The Crown’s request violates the respondent’s rights pursuant to s. 7 and s. 11(c) of the Canadian Charter of Rights and Freedoms.
More specifically the Crown’s request violates the respondent’s right to silence, his right against self-incrimination and his right not to be compelled to be a witness in proceedings against himself.
The concerns raised by the Crown are adequately addressed if the procedure advanced by the respondent is followed.
[4] The defence sought an order dismissing the Crown’s application and not requiring the accused to provide a list of potential witnesses to the applicant.
[5] I note that the Canadian Criminal Jury Instructions, in the opening comments to the jury panel, say the following with respect to jurors having relationships with prospective witnesses, among others:
Similarly, if you have had any previous association or personal relationship with me as the judge, or [CROWN COUNSEL] as the prosecutor, or [THE ACCUSED], or [NAME OF COUNSEL], counsel for [THE ACCUSED], or any prospective witness, you should again let me know its nature when the (registrar/clerk) calls your name the second time. So that you will know the names of the prospective Crown witnesses, I will now call upon (Mr./Ms.) [CROWN COUNSEL] to read the names of the witnesses (he/she) intends to call as part of the case for the prosecution. (Mr./Ms.) [CROWN COUNSEL], will you please read to the jury panel the names of the witnesses you intend to call as part of your case.

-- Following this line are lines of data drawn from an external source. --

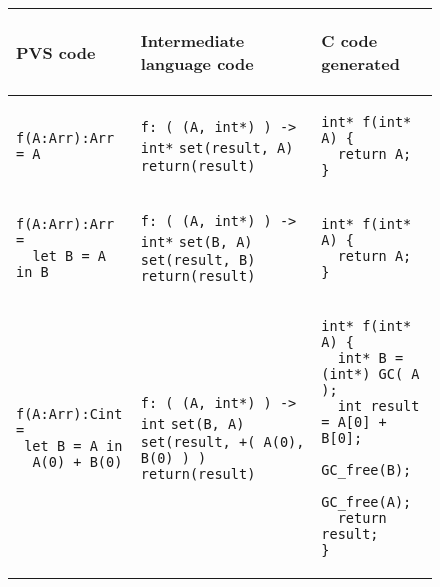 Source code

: \documentclass[12pt,a4paper]{article}
\newcommand{\cl}[1]{\texttt{#1}}
\begin{document}
\begin{figure}[!ht]
\begin{tabular}{|p{5.2cm}|p{5.8cm}|p{6cm}|}
\hline
\begin{center}
PVS code
\end{center} &
\begin{center}
Intermediate language code
\end{center} &
\begin{center}
C code generated
\end{center} \\ \hline

\begin{lstlisting}
f(A:Arr):Arr = A
\end{lstlisting} &
\cl{f: ( (A, int*) ) -> int*} \newline
\cl{set(result, A)} \newline
\cl{return(result)} &
\begin{lstlisting}
int* f(int* A) {
  return A;
}
\end{lstlisting} \\ \hline

\begin{lstlisting}
f(A:Arr):Arr =
  let B = A in B
\end{lstlisting} &
\cl{f: ( (A, int*) ) -> int*} \newline
\cl{set(B, A)} \newline
\cl{set(result, B)} \newline
\cl{return(result)} &
\begin{lstlisting}
int* f(int* A) {
  return A;
}
\end{lstlisting} \\ \hline

\begin{lstlisting}
f(A:Arr):Cint =
 let B = A in
  A(0) + B(0)
\end{lstlisting} &
\cl{f: ( (A, int*) ) -> int} \newline
\cl{set(B, A)} \newline
\cl{set(result, +( A(0), B(0) ) )} \newline
\cl{return(result)} &
\begin{lstlisting}
int* f(int* A) {
  int* B = (int*) GC( A );
  int result = A[0] + B[0];
  GC_free(B);
  GC_free(A);
  return result;
}
\end{lstlisting} \\ \hline


\end{tabular}
\end{figure}
\end{document}
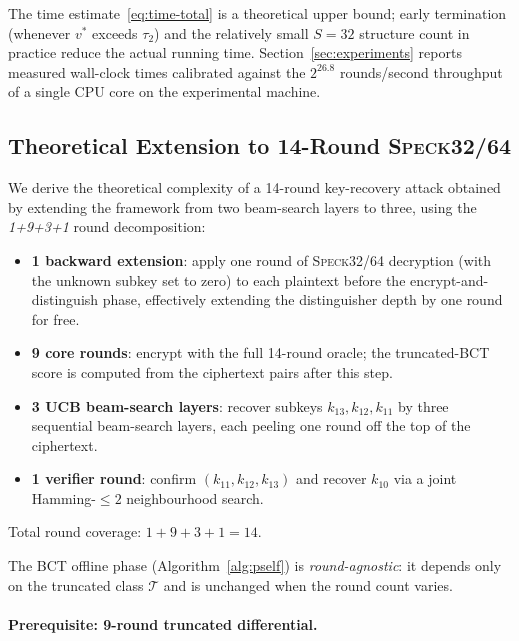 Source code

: \documentclass[runningheads]{llncs}
\newcommand{\speck}{\textsc{Speck}32/64}
\begin{document}
\begin{remark}
  The time estimate~\eqref{eq:time-total} is a theoretical upper bound;
  early termination (whenever $v^*$ exceeds $\tau_2$) and the
  relatively small $S = 32$ structure count in practice reduce the
  actual running time.  Section~\ref{sec:experiments} reports measured
  wall-clock times calibrated against the $2^{26.8}$ rounds/second
  throughput of a single CPU core on the experimental machine.
\end{remark}

\subsection{Theoretical Extension to 14-Round \speck{}}
\label{subsec:14round}

We derive the theoretical complexity of a 14-round key-recovery
attack obtained by extending the framework from two beam-search layers
to three, using the \emph{1+9+3+1} round decomposition:
\begin{itemize}
  \item \textbf{1 backward extension}: apply one round of
    \speck{} decryption (with the unknown subkey set to zero) to each
    plaintext before the encrypt-and-distinguish phase, effectively
    extending the distinguisher depth by one round for free.
  \item \textbf{9 core rounds}: encrypt with the full 14-round
    oracle; the truncated-BCT score is computed from the ciphertext
    pairs after this step.
  \item \textbf{3 UCB beam-search layers}: recover subkeys
    $k_{13},k_{12},k_{11}$ by three sequential beam-search layers,
    each peeling one round off the top of the ciphertext.
  \item \textbf{1 verifier round}: confirm $(k_{11},k_{12},k_{13})$
    and recover $k_{10}$ via a joint Hamming-$\le 2$ neighbourhood
    search.
\end{itemize}
Total round coverage: $1+9+3+1 = 14$.

The BCT offline phase (Algorithm~\ref{alg:pself}) is
\emph{round-agnostic}: it depends only on the truncated class
$\mathcal{T}$ and is unchanged when the round count varies.

\paragraph{Prerequisite: 9-round truncated differential.}
\end{document}
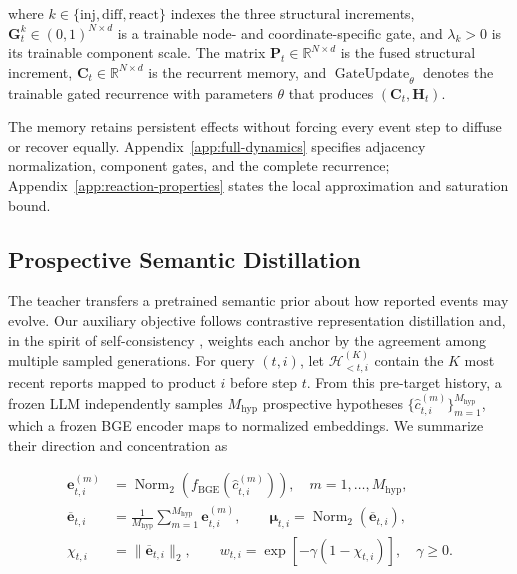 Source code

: \documentclass[letterpaper]{article} %
\begin{document}
where \(k\in\{\mathrm{inj},\mathrm{diff},\mathrm{react}\}\) indexes the three structural increments, \(\mathbf G_t^k\in(0,1)^{N\times d}\) is a trainable node- and coordinate-specific gate, and \(\lambda_k>0\) is its trainable component scale. The matrix \(\mathbf P_t\in\mathbb R^{N\times d}\) is the fused structural increment, \(\mathbf C_t\in\mathbb R^{N\times d}\) is the recurrent memory, and \(\operatorname{GateUpdate}_{\theta}\) denotes the trainable gated recurrence with parameters \(\theta\) that produces \((\mathbf C_t,\mathbf H_t)\).

The memory retains persistent effects without forcing every event step to diffuse or recover equally. Appendix~\ref{app:full-dynamics} specifies adjacency normalization, component gates, and the complete recurrence; Appendix~\ref{app:reaction-properties} states the local approximation and saturation bound.

\subsection{Prospective Semantic Distillation}

The teacher transfers a pretrained semantic prior about how reported events may evolve. Our auxiliary objective follows contrastive representation distillation \cite{DBLP:conf/iclr/TianKI20} and, in the spirit of self-consistency \cite{wang2023selfconsistency}, weights each anchor by the agreement among multiple sampled generations. For query \((t,i)\), let \(\mathcal H_{<t,i}^{(K)}\) contain the \(K\) most recent reports mapped to product \(i\) before step \(t\). From this pre-target history, a frozen LLM independently samples \(M_{\mathrm{hyp}}\) prospective hypotheses \(\{\widehat c_{t,i}^{(m)}\}_{m=1}^{M_{\mathrm{hyp}}}\), which a frozen BGE encoder maps to normalized embeddings. We summarize their direction and concentration as

\begin{equation}
\begin{aligned}
\mathbf e_{t,i}^{(m)}
&=\operatorname{Norm}_2\!\left(
f_{\mathrm{BGE}}(\widehat c_{t,i}^{(m)})
\right),\quad m=1,\ldots,M_{\mathrm{hyp}},\\
\overline{\mathbf e}_{t,i}
&=\frac{1}{M_{\mathrm{hyp}}}
\sum_{m=1}^{M_{\mathrm{hyp}}}\mathbf e_{t,i}^{(m)},\qquad
\boldsymbol\mu_{t,i}=\operatorname{Norm}_2(\overline{\mathbf e}_{t,i}),\\
\chi_{t,i}&=\lVert\overline{\mathbf e}_{t,i}\rVert_2,\qquad
w_{t,i}=\exp[-\gamma(1-\chi_{t,i})],\quad \gamma\geq0.
\end{aligned}
\label{eq:prospective-teacher}
\end{equation}
\end{document}
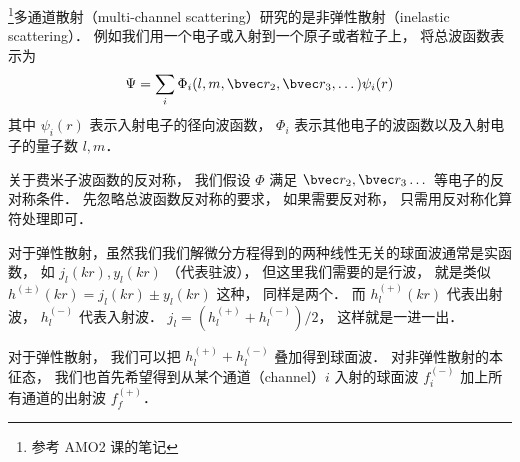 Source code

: 
\footnote{参考 AMO2 课的笔记}多通道散射（multi-channel scattering）研究的是非弹性散射（inelastic scattering）． 例如我们用一个电子或入射到一个原子或者粒子上， 将总波函数表示为
\begin{equation}
\Psi = \sum_i \Phi_i (l, m, \bvec r_2, \bvec r_3, \dots) \psi_i (r)
\end{equation}
其中 $\psi_i(r)$ 表示入射电子的径向波函数， $\Phi_i$ 表示其他电子的波函数以及入射电子的量子数 $l, m$．

关于费米子波函数的反对称， 我们假设 $\Phi$ 满足 $\bvec r_2, \bvec r_3 \dots$ 等电子的反对称条件． 先忽略总波函数反对称的要求， 如果需要反对称， 只需用反对称化算符处理即可．

对于弹性散射，虽然我们我们解微分方程得到的两种线性无关的球面波通常是实函数， 如 $j_l(kr), y_l(kr)$ （代表驻波）， 但这里我们需要的是行波， 就是类似 $h^{(\pm)}(kr) = j_l(kr) \pm y_l(kr)$ 这种， 同样是两个． 而 $h_l^{(+)}(kr)$ 代表出射波， $h_l^{(-)}$ 代表入射波． $j_l = (h_l^{(+)} + h_l^{(-)})/2$， 这样就是一进一出．

对于弹性散射， 我们可以把 $h_l^{(+)} + h_l^{(-)}$ 叠加得到球面波． 对非弹性散射的本征态， 我们也首先希望得到从某个通道（channel）$i$ 入射的球面波 $f_i^{(-)}$ 加上所有通道的出射波 $f_f^{(+)}$．
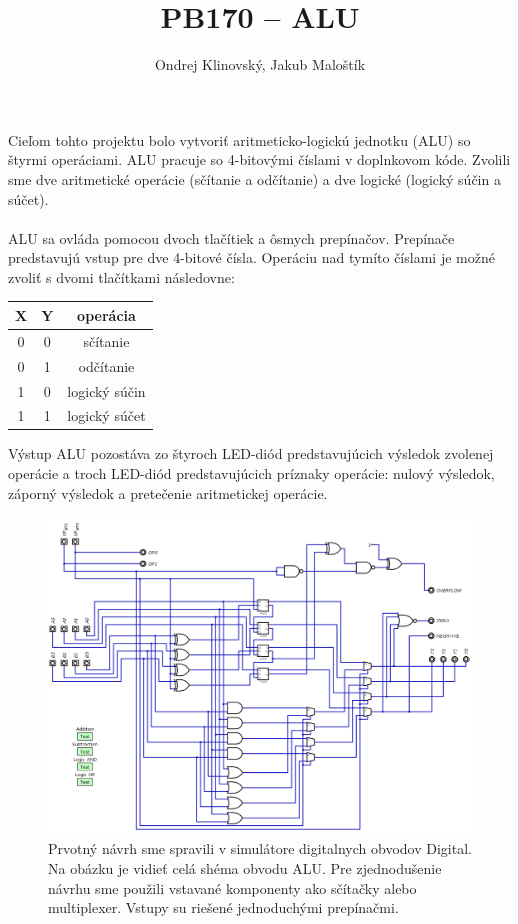 \documentclass{article}
\title{PB170 -- ALU}
\author{Ondrej Klinovský, Jakub Maloštík}
\begin{document}
    \maketitle

    \paragraph{}
    Cieľom tohto projektu bolo vytvoriť aritmeticko-logickú jednotku (ALU) so štyrmi operáciami. ALU pracuje so 4-bitovými číslami v doplnkovom kóde. Zvolili sme dve aritmetické operácie (sčítanie a odčítanie) a dve logické (logický súčin a súčet).
    \paragraph{}
    ALU sa ovláda pomocou dvoch tlačítiek a ôsmych prepínačov. Prepínače predstavujú vstup pre dve 4-bitové čísla. Operáciu nad tymíto číslami je možné zvoliť s dvomi tlačítkami následovne:
    \begin{center}
    \begin{tabular}{| c | c | c |}
        \hline
        X & Y & operácia \\
        \hline
        0 & 0 & sčítanie \\
        0 & 1 & odčítanie \\
        1 & 0 & logický súčin \\
        1 & 1 & logický súčet \\
        \hline
    \end{tabular}
    \end{center}
    Výstup ALU pozostáva zo štyroch LED-diód predstavujúcich výsledok zvolenej operácie a troch LED-diód predstavujúcich príznaky operácie: nulový výsledok, záporný výsledok a pretečenie aritmetickej operácie.

    \begin{figure}[h!]
        \centering
        \includegraphics[width=.9\linewidth]{sim.png}
        \caption{Prvotný návrh sme spravili v simulátore digitalnych obvodov Digital. Na obázku je vidieť celá shéma obvodu ALU. Pre zjednodušenie návrhu sme použili vstavané komponenty ako sčítačky alebo multiplexer. Vstupy su riešené jednoduchými prepínačmi.}
    \end{figure}
\end{document}

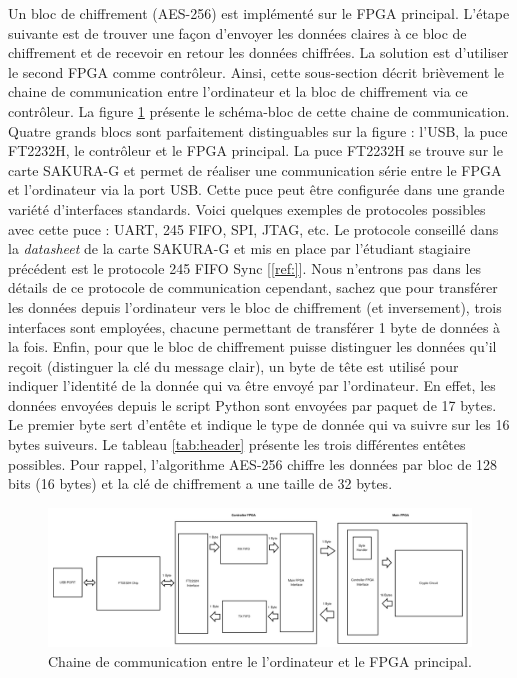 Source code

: \documentclass[oneside]{book}
\begin{document}
Un bloc de chiffrement (AES-256) est implémenté sur le FPGA principal. L'étape suivante est de trouver une façon d'envoyer les données claires à ce bloc de chiffrement et de recevoir en retour les données chiffrées. La solution est d'utiliser le second FPGA comme contrôleur. Ainsi, cette sous-section décrit brièvement le chaine de communication entre l'ordinateur et la bloc de chiffrement via ce contrôleur. La figure \ref{fig:FPGA_Controler} présente le schéma-bloc de cette chaine de communication. Quatre grands blocs sont parfaitement distinguables sur la figure : l'USB, la puce FT2232H, le contrôleur et le FPGA principal. La puce FT2232H se trouve sur le carte SAKURA-G et permet de réaliser une communication série entre le FPGA et l'ordinateur via la port USB. Cette puce peut être configurée dans une grande variété d'interfaces standards. Voici quelques exemples de protocoles possibles avec cette puce : UART, 245 FIFO, SPI, JTAG, etc. Le protocole conseillé dans la \textit{datasheet} de la carte SAKURA-G et mis en place par l'étudiant stagiaire précédent est le protocole 245 FIFO Sync [\ref{ref:}]. Nous n'entrons pas dans les détails de ce protocole de communication cependant, sachez que pour transférer les données depuis l'ordinateur vers le bloc de chiffrement (et inversement), trois interfaces sont employées, chacune permettant de transférer 1 byte de données à la fois. Enfin, pour que le bloc de chiffrement puisse distinguer les données qu'il reçoit (distinguer la clé du message clair), un byte de tête est utilisé pour indiquer l'identité de la donnée qui va être envoyé par l'ordinateur. En effet, les données envoyées depuis le script Python sont envoyées par paquet de 17 bytes. Le premier byte sert d'entête et indique le type de donnée qui va suivre sur les 16 bytes suiveurs. Le tableau \ref{tab:header} présente les trois différentes entêtes possibles. Pour rappel, l'algorithme AES-256 chiffre les données par bloc de 128 bits (16 bytes) et la clé de chiffrement a une taille de 32 bytes.

\begin{figure}[htbp]
    \hspace{-2cm}
    \includegraphics[scale=0.56]{image/FPGA_Controler}
    \caption{Chaine de communication entre le l'ordinateur et le FPGA principal.}
    \label{fig:FPGA_Controler} 
\end{figure}
\end{document}
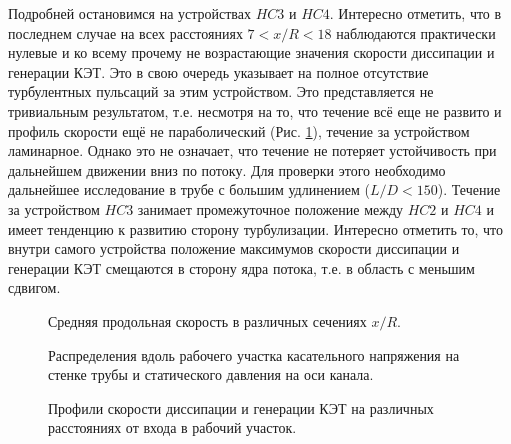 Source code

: %
Подробней остановимся на устройствах $HC3$ и $HC4$. 
%
Интересно отметить, что в последнем случае на всех расстояниях $7 < x/R < 18$ 
наблюдаются практически нулевые и ко всему прочему не возрастающие значения скорости диссипации и генерации КЭТ. 
%
Это в свою очередь указывает на полное отсутствие турбулентных пульсаций за этим устройством. 
%
Это представляется не тривиальным результатом, т.е. несмотря на то, что течение всё еще не 
развито и профиль скорости ещё не параболический (Рис. \ref{ch3:fig:vels}), течение за устройством ламинарное. 
%
Однако это не означает, что течение не потеряет устойчивость при дальнейшем движении вниз по потоку. 
%
Для проверки этого необходимо дальнейшее исследование в трубе с большим удлинением ($L/D < 150$). 
%
Течение за устройством $HC3$ занимает промежуточное положение между $HC2$ и $HC4$ 
и имеет тенденцию к развитию сторону турбулизации. 
%
Интересно отметить то, что внутри самого устройства положение максимумов скорости диссипации 
и генерации КЭТ смещаются в сторону ядра потока, т.е. в область с меньшим сдвигом.
%


\begin{figure}[ht]
    \caption{Средняя продольная скорость в различных сечениях $x/R$.}\label{ch3:fig:vels}
\end{figure}

\begin{figure}[ht]
    \caption{Распределения вдоль рабочего участка касательного напряжения на стенке трубы и статического давления на оси канала.}\label{ch3:fig:tau}
\end{figure}

\begin{figure}[ht]
    \caption{Профили скорости диссипации и генерации КЭТ на различных расстояниях от входа в рабочий участок.}\label{ch3:fig:tke}
\end{figure}


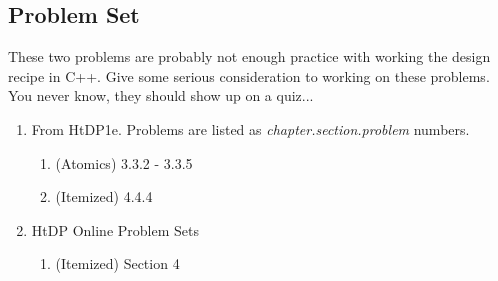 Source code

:\documentclass[]{tufte-handout}
\begin{document}
\subsection{Problem Set}

These two problems are probably not enough practice with working the design recipe in C++.  Give some serious consideration to working on these problems. You never know, they should show up on a quiz...

\begin{enumerate}
\item From HtDP1e. Problems are listed as \textit{chapter.section.problem} numbers.
\begin{enumerate}
\item (Atomics) 3.3.2 - 3.3.5
\item (Itemized) 4.4.4
\end{enumerate}
\item HtDP Online Problem Sets
\begin{enumerate}
\item (Itemized) Section 4
\end{enumerate}
\end{enumerate}
\end{document}
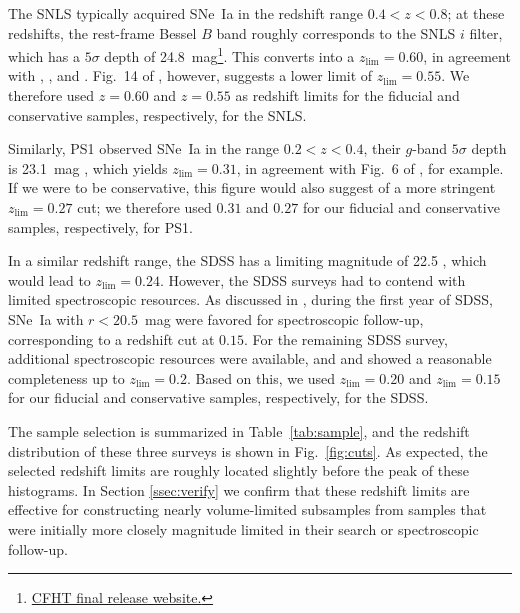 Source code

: \documentclass[]{aa}
\begin{document}
The SNLS typically acquired SNe~Ia in the redshift range $0.4<z<0.8$; at these
redshifts, the rest-frame Bessel $B$ band roughly corresponds to the SNLS $i$
filter, which has a $5\sigma$ depth of
24.8~mag\footnote{\href{https://www.cfht.hawaii.edu/Science/CFHTLS/cfhtlsfinalreleaseexecsummary.html}{CFHT
final release website.}}. This converts into a $z_{\lim}=0.60$, in agreement with
\cite{neill2006}, \cite{perrett2010}, and \cite{bazin2011}. Fig.~14 of
\citet[][see their Section~5]{perrett2010}, however, suggests a lower limit of
$z_{\lim}=0.55$. We therefore used $z=0.60$ and $z=0.55$ as redshift
limits for the fiducial and conservative samples, respectively, for the SNLS.

Similarly, PS1 observed SNe~Ia in the range $0.2<z<0.4$, their $g$-band
$5\sigma$ depth is 23.1~mag \citep{rest2014}, which yields $z_{\lim}=0.31$, in
agreement with Fig.~6 of \cite{scolnic2018a}, for example. If we were to be
    conservative, this figure would also suggest of a more stringent
$z_{\lim}=0.27$ cut; we therefore used $0.31$ and $0.27$ for our fiducial and
conservative samples, respectively, for PS1.

In a similar redshift range, the SDSS has a limiting magnitude of 22.5
\citep{dilday2008, sako2008}, which would lead to $z_{\lim}=0.24$. However, the
SDSS surveys had to contend with limited spectroscopic resources. As
discussed in \citet[][Section~2]{kessler2009}, during the first year of SDSS,
SNe~Ia with $r<20.5$~mag were favored for spectroscopic follow-up, corresponding
to a redshift cut at $0.15$. For the remaining SDSS survey, additional
spectroscopic resources were available, and \cite{kessler2009} and
\cite{dilday2008} showed a reasonable completeness up to $z_{\lim}=0.2$.
Based on this, we used $z_{\lim}=0.20$ and $z_{\lim}=0.15$ for our
fiducial and conservative samples, respectively, for the SDSS.

The sample selection is summarized in Table~\ref{tab:sample}, and the redshift
distribution of these three surveys is shown in Fig.~\ref{fig:cuts}. As
expected, the selected redshift limits are roughly located slightly
    before the peak of these histograms. In Section \ref{ssec:verify} we
confirm that these redshift limits are effective for constructing nearly
volume-limited subsamples from samples that were initially more closely
magnitude limited in their search or spectroscopic follow-up.
\end{document}
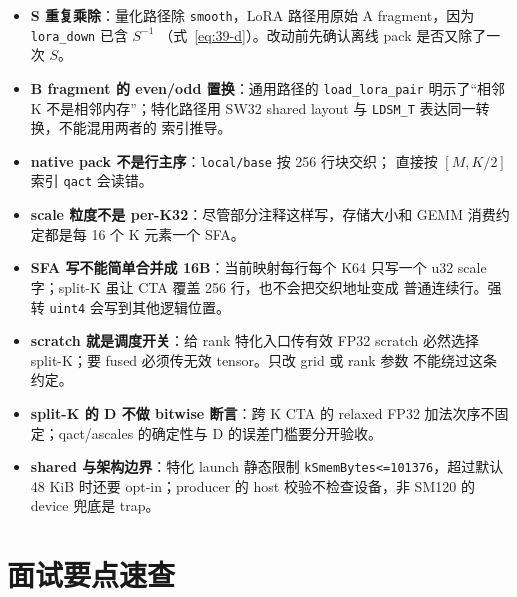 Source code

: \begin{itemize}[itemsep=1pt,topsep=2pt]
  \item \textbf{S 重复乘除}：量化路径除 \texttt{smooth}，LoRA 路径用原始
        A fragment，因为 \texttt{lora\_down} 已含 $S^{-1}$
        （式~\ref{eq:39-d}）。改动前先确认离线 pack 是否又除了一次 $S$。
  \item \textbf{B fragment 的 even/odd 置换}：通用路径的
        \texttt{load\_lora\_pair} 明示了“相邻 K 不是相邻内存”；特化路径用
        SW32 shared layout 与 \texttt{LDSM\_T} 表达同一转换，不能混用两者的
        索引推导。
  \item \textbf{native pack 不是行主序}：\texttt{local/base} 按 256 行块交织；
        直接按 $[M,K/2]$ 索引 \texttt{qact} 会读错。
  \item \textbf{scale 粒度不是 per-K32}：尽管部分注释这样写，存储大小和 GEMM
        消费约定都是每 16 个 K 元素一个 SFA。
  \item \textbf{SFA 写不能简单合并成 16B}：当前映射每行每个 K64 只写一个
        u32 scale 字；split-K 虽让 CTA 覆盖 256 行，也不会把交织地址变成
        普通连续行。强转 \texttt{uint4} 会写到其他逻辑位置。
  \item \textbf{scratch 就是调度开关}：给 rank 特化入口传有效 FP32 scratch
        必然选择 split-K；要 fused 必须传无效 tensor。只改 grid 或 rank 参数
        不能绕过这条约定。
  \item \textbf{split-K 的 D 不做 bitwise 断言}：跨 K CTA 的 relaxed FP32
        加法次序不固定；qact/ascales 的确定性与 D 的误差门槛要分开验收。
  \item \textbf{shared 与架构边界}：特化 launch 静态限制
        \texttt{kSmemBytes<=101376}，超过默认 48 KiB 时还要 opt-in；producer
        的 host 校验不检查设备，非 SM120 的 device 兜底是 trap。
\end{itemize}

\section{面试要点速查}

[6] The names of the Crown’s witnesses are disclosed, but not those of the defence witnesses.
[7] In Watt’s Manual of Criminal Jury Instructions, the opening instructions to the jury panel say, under the heading “Knowledge of Witnesses”
A person who is, or at any time has been, related to or closely associated with any witness in this case may also not be able to approach the case with an open mind despite his or her best efforts.
You are about to hear a list of names of persons who may be witnesses. Please listen carefully to each name. If you are, or at any time have been, related to or closely associated with anyone whose name is read out, or if you think you may be, or may have been, please raise your hand and come to the front of the courtroom.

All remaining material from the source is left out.